Jason Goes To Hell
Year: 1996
Rated: R/NR/PBR
Run Time: 91 minutes
Production Company: Turner Home Entertainment
Director: Alan Marcus
Starring: John D. Lemay, Kari Keegan, Steven Williams, and Kane Hodder as "Jason"
T & A: i muchas tetas!
Mr. Dream: 007 373 5963

"He'll See You In Hell!"

Jason "The Body" Voorhees, returns in his 9th (7th if you wanna get technical, dicklips) shit-kicking tour de . Howdy, Cow-pokers, CTA here reviewing the Turner Classic Movie, "Jason Goes To Hell." A lot of fans are up in arms about this flick, but CTA hear ya. And CTA don't care. "Final" Friday is an awesome gorefest that thrust Jason's bloody machete into the gizzard of the 1990's. And now, the plot....

We begin with a busty brunette taking a ride to Crystal Lake looking for a peaceful, quiet weekend getaway surrounded by nature. Now, I know what you're saying, "But CTA, doesn't she know that dying at Crystal Lake is like trying to score with my sister? Its far too easy and always bloody." Well, evidently so, Jizzpie, because she leads Jason into a field where A FUCKING SWAT TEAMS BLOWS HIS SHIZNIT THE FUCK UP! They gather Jay-bird's burning accessories and take them to a lab where Niggerace proceeds to eat his big, black heart............i don't know either.

Jason's (school) spirit takes the coroner's body as a host and sets out to find his remaining blood-relatives, once again proving that the surly hellpimp is indeed a Michael Myers knockoff. Jason goes around giving people the French kiss of death, as his "Hellbaby" enters the body of another, keeping our heroes on their toes. Jay-Jay spends the movie chasing his niece, her estranged boyfriend, and their baby getting radically f–ked on his sojourn (the diner scene is legendary).

Eventually, as always, it all comes to a good head as the boyfriend, Steve, and The Hippie Ripper have a one-on-one showdown where Jason is sent to The Hell of Acid Spitting Aborted Fetuses (the Chinese have many hells).
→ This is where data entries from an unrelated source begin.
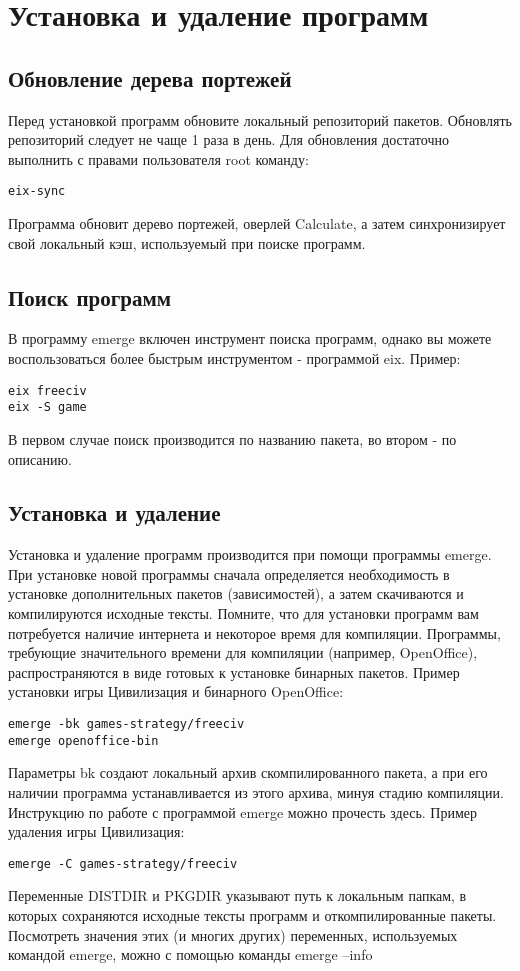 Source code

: \section{Установка и удаление программ}
\subsection{Обновление дерева портежей}
Перед установкой программ обновите локальный репозиторий пакетов. Обновлять репозиторий следует не чаще 1 раза в день.
Для обновления достаточно выполнить с правами пользователя root команду:
\begin{verbatim}
eix-sync
\end{verbatim}

Программа обновит дерево портежей, оверлей Calculate, а затем синхронизирует свой локальный кэш, используемый при поиске программ.

\subsection{Поиск программ}
В программу emerge включен инструмент поиска программ, однако вы можете воспользоваться более быстрым инструментом - программой eix.
Пример:
\begin{verbatim}
eix freeciv
eix -S game
\end{verbatim}
В первом случае поиск производится по названию пакета, во втором - по описанию.

\subsection{Установка и удаление}
Установка и удаление программ производится при помощи программы emerge. При установке новой программы сначала определяется необходимость в установке дополнительных пакетов (зависимостей), а затем скачиваются и компилируются исходные тексты. Помните, что для установки программ вам потребуется наличие интернета и некоторое время для компиляции. Программы, требующие значительного времени для компиляции (например, OpenOffice), распространяются в виде готовых к установке бинарных пакетов.
Пример установки игры Цивилизация и бинарного OpenOffice:
\begin{verbatim}
emerge -bk games-strategy/freeciv
emerge openoffice-bin
\end{verbatim}

Параметры bk создают локальный архив скомпилированного пакета, а при его наличии программа устанавливается из этого архива, минуя стадию компиляции. Инструкцию по работе с программой emerge можно прочесть здесь.
Пример удаления игры Цивилизация:
\begin{verbatim}
emerge -C games-strategy/freeciv
\end{verbatim}
Переменные DISTDIR и PKGDIR указывают путь к локальным папкам, в которых сохраняются исходные тексты программ и откомпилированные пакеты. Посмотреть значения этих (и многих других) переменных, используемых командой emerge, можно с помощью команды
emerge --info
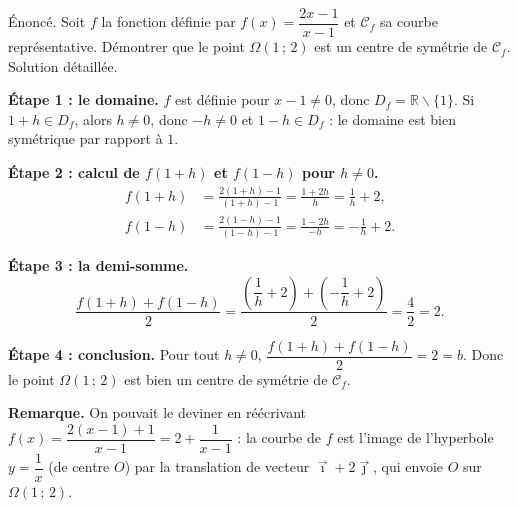 \documentclass[11pt]{article}
\def\setminus{\mathbin{\backslash}}\let\smallsetminus\setminus
\begin{document}
\begin{exoresolu}[Montrer que $\Omega(1\,;\,2)$ est centre de symétrie de la courbe de $f(x) = \dfrac{2x-1}{x-1}$]
Énoncé. Soit $f$ la fonction définie par $f(x) = \dfrac{2x - 1}{x - 1}$ et $\mathcal{C}_f$ sa courbe représentative. Démontrer que le point $\Omega(1\,;\,2)$ est un centre de symétrie de $\mathcal{C}_f$.
\tcblower
Solution détaillée.

\textbf{Étape 1 : le domaine.} $f$ est définie pour $x - 1 \neq 0$, donc $D_f = \mathbb{R} \setminus \{1\}$. Si $1 + h \in D_f$, alors $h \neq 0$, donc $-h \neq 0$ et $1 - h \in D_f$ : le domaine est bien symétrique par rapport à $1$.

\textbf{Étape 2 : calcul de $f(1 + h)$ et $f(1 - h)$ pour $h \neq 0$.}
\begin{align*}
f(1 + h) &= \frac{2(1 + h) - 1}{(1 + h) - 1} = \frac{1 + 2h}{h} = \frac{1}{h} + 2,\\[4pt]
f(1 - h) &= \frac{2(1 - h) - 1}{(1 - h) - 1} = \frac{1 - 2h}{-h} = -\frac{1}{h} + 2.
\end{align*}

\textbf{Étape 3 : la demi-somme.}
\[
\frac{f(1 + h) + f(1 - h)}{2} = \frac{\left(\dfrac{1}{h} + 2\right) + \left(-\dfrac{1}{h} + 2\right)}{2} = \frac{4}{2} = 2.
\]

\textbf{Étape 4 : conclusion.} Pour tout $h \neq 0$, $\dfrac{f(1+h) + f(1-h)}{2} = 2 = b$. Donc le point $\Omega(1\,;\,2)$ est bien un centre de symétrie de $\mathcal{C}_f$.

\textbf{Remarque.} On pouvait le deviner en réécrivant $f(x) = \dfrac{2(x-1) + 1}{x - 1} = 2 + \dfrac{1}{x - 1}$ : la courbe de $f$ est l'image de l'hyperbole $y = \dfrac{1}{x}$ (de centre $O$) par la translation de vecteur $\vec{\imath} + 2\vec{\jmath}$, qui envoie $O$ sur $\Omega(1\,;\,2)$.
\end{exoresolu}
\end{document}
And of course a surprise ending nobody, and CTA means nobody, will ever forget.


Our Rating System

CTA: "I never could understand why people hated this movie, Jason looks better than he ever has, the effects were incredible, and the sweet-teet was plentiful. There's a scene where a form of Jason squeezes a girl's head like a pimple until the top of her head exploded like Pete's dick!"

The 150 Pound Mexican Whooping Llama: "I'm not quite sure where the 'Hellbaby' idea came from or where its going but I didn't let that ruin the movie. This shit was gory as hell and the tent scene made my dick go from zero to 80 in six seconds."